Data
This page presents some views of the aggregate data collected about the AI-generated analyses of headlines, broken down by model and by media source. While individual analyses may hit or miss the mark, in the aggregate I think it's easier to understand overall model performance.
Each section includes an explanation of the data collected, the relevant task instructions given to the AI, and some general observations about the results. Data on this page will be updated daily as new analyses are generated.
Analysis Quality by Model
HeadlineWise sends each headline to one of several different generative models for analysis. Models are prompted with identical instructions for the analysis. Each analysis has three parts: language categorization, political bias categorization, and a written explanation of how the model arrived at its conclusions, quoting directly from the analyzed headline if possible.
A few notes about my analysis review methods:
- I compare the generated analysis to the headline in the UI, where only the headline itself and the analysis are displayed.
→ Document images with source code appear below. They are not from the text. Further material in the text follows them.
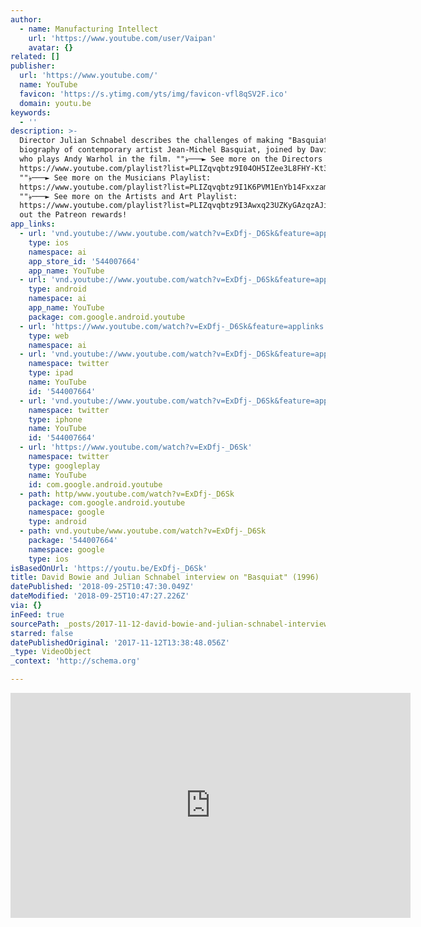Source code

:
 ```yaml
---
author:
  - name: Manufacturing Intellect
    url: 'https://www.youtube.com/user/Vaipan'
    avatar: {}
related: []
publisher:
  url: 'https://www.youtube.com/'
  name: YouTube
  favicon: 'https://s.ytimg.com/yts/img/favicon-vfl8qSV2F.ico'
  domain: youtu.be
keywords:
  - ''
description: >-
  Director Julian Schnabel describes the challenges of making "Basquiat," a
  biography of contemporary artist Jean-Michel Basquiat, joined by David Bowie
  who plays Andy Warhol in the film. ""﴿───► See more on the Directors Playlist:
  https://www.youtube.com/playlist?list=PLIZqvqbtz9I04OH5IZee3L8FHY-Kt3I92
  ""﴿───► See more on the Musicians Playlist:
  https://www.youtube.com/playlist?list=PLIZqvqbtz9I1K6PVM1EnYb14Fxxzam9sr
  ""﴿───► See more on the Artists and Art Playlist:
  https://www.youtube.com/playlist?list=PLIZqvqbtz9I3Awxq23UZKyGAzqzAJiUhN Check
  out the Patreon rewards!
app_links:
  - url: 'vnd.youtube://www.youtube.com/watch?v=ExDfj-_D6Sk&feature=applinks'
    type: ios
    namespace: ai
    app_store_id: '544007664'
    app_name: YouTube
  - url: 'vnd.youtube://www.youtube.com/watch?v=ExDfj-_D6Sk&feature=applinks'
    type: android
    namespace: ai
    app_name: YouTube
    package: com.google.android.youtube
  - url: 'https://www.youtube.com/watch?v=ExDfj-_D6Sk&feature=applinks'
    type: web
    namespace: ai
  - url: 'vnd.youtube://www.youtube.com/watch?v=ExDfj-_D6Sk&feature=applinks'
    namespace: twitter
    type: ipad
    name: YouTube
    id: '544007664'
  - url: 'vnd.youtube://www.youtube.com/watch?v=ExDfj-_D6Sk&feature=applinks'
    namespace: twitter
    type: iphone
    name: YouTube
    id: '544007664'
  - url: 'https://www.youtube.com/watch?v=ExDfj-_D6Sk'
    namespace: twitter
    type: googleplay
    name: YouTube
    id: com.google.android.youtube
  - path: http/www.youtube.com/watch?v=ExDfj-_D6Sk
    package: com.google.android.youtube
    namespace: google
    type: android
  - path: vnd.youtube/www.youtube.com/watch?v=ExDfj-_D6Sk
    package: '544007664'
    namespace: google
    type: ios
isBasedOnUrl: 'https://youtu.be/ExDfj-_D6Sk'
title: David Bowie and Julian Schnabel interview on "Basquiat" (1996)
datePublished: '2018-09-25T10:47:30.049Z'
dateModified: '2018-09-25T10:47:27.226Z'
via: {}
inFeed: true
sourcePath: _posts/2017-11-12-david-bowie-and-julian-schnabel-interview-on-basquiat-199.md
starred: false
datePublishedOriginal: '2017-11-12T13:38:48.056Z'
_type: VideoObject
_context: 'http://schema.org'

---
```

<iframe src="https://cdn.embedly.com/widgets/media.html?src=https%3A%2F%2Fwww.youtube.com%2Fembed%2FExDfj-_D6Sk%3Ffeature%3Doembed&amp;url=http%3A%2F%2Fwww.youtube.com%2Fwatch%3Fv%3DExDfj-_D6Sk&amp;image=https%3A%2F%2Fi.ytimg.com%2Fvi%2FExDfj-_D6Sk%2Fhqdefault.jpg&amp;key=a715cf41cc93453ca338d350cd26f87b&amp;type=text%2Fhtml&amp;schema=youtube" width="640" height="360" scrolling="no" frameborder="0" allowfullscreen="" style=""></iframe>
The news source is hidden. I accept or reject each analysis as a whole.
- I mark a generated analysis as accepted if it passes my common sense test: language and politics categories seem reasonable (even if other interpretations are possible) and the logic in the analysis text is cogent and a reasonable interpretation of the headline text.
- I mark an analysis as rejected if something seems obviously off: categorization is very obviously wrong, the explanation does not seem connected to the text, or the written explanation includes hallucinated quotes not in the headline.
And a few limitations to be aware of:
- Reviews are conducted by me alone, so there's still some subjectivity to this process, although I try to be consistent.
- I currently accept or reject the analysis as a whole, but in the future I would also like to collect more data on reasons for rejection to understand which types of tasks are more difficult for the models.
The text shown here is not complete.